Source data:
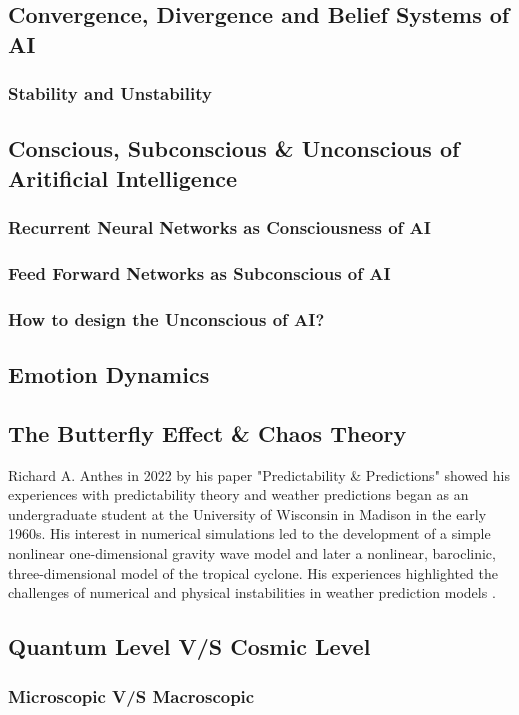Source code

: \subsection{Convergence, Divergence and Belief Systems of AI}
\subsubsection{Stability and Unstability}
\subsection{Conscious, Subconscious \& Unconscious of Aritificial Intelligence}
\subsubsection{Recurrent Neural Networks as Consciousness of AI}
\subsubsection{Feed Forward Networks as Subconscious of AI}
\subsubsection{How to design the Unconscious of AI?}
\subsection{Emotion Dynamics}
\subsection{The Butterfly Effect \& Chaos Theory}
Richard A. Anthes in 2022 by his paper "Predictability \& Predictions" showed his experiences with predictability theory and weather predictions began as an undergraduate student at the University of Wisconsin in Madison in the early 1960s. His interest in numerical simulations led to the development of a simple nonlinear one-dimensional gravity wave model and later a nonlinear, baroclinic, three-dimensional model of the tropical cyclone. His experiences highlighted the challenges of numerical and physical instabilities in weather prediction models \cite{atmos13081292}. \cite{encyclopedia2030084}
\subsection{Quantum Level V/S Cosmic Level}
\subsubsection{Microscopic V/S Macroscopic}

PROBLEM STATEMENT
Please copy each line of the records above that holds the word "Subconscious".

SOLUTION TO THIS PROBLEM
\subsection{Conscious, Subconscious \& Unconscious of Aritificial Intelligence}
\subsubsection{Feed Forward Networks as Subconscious of AI}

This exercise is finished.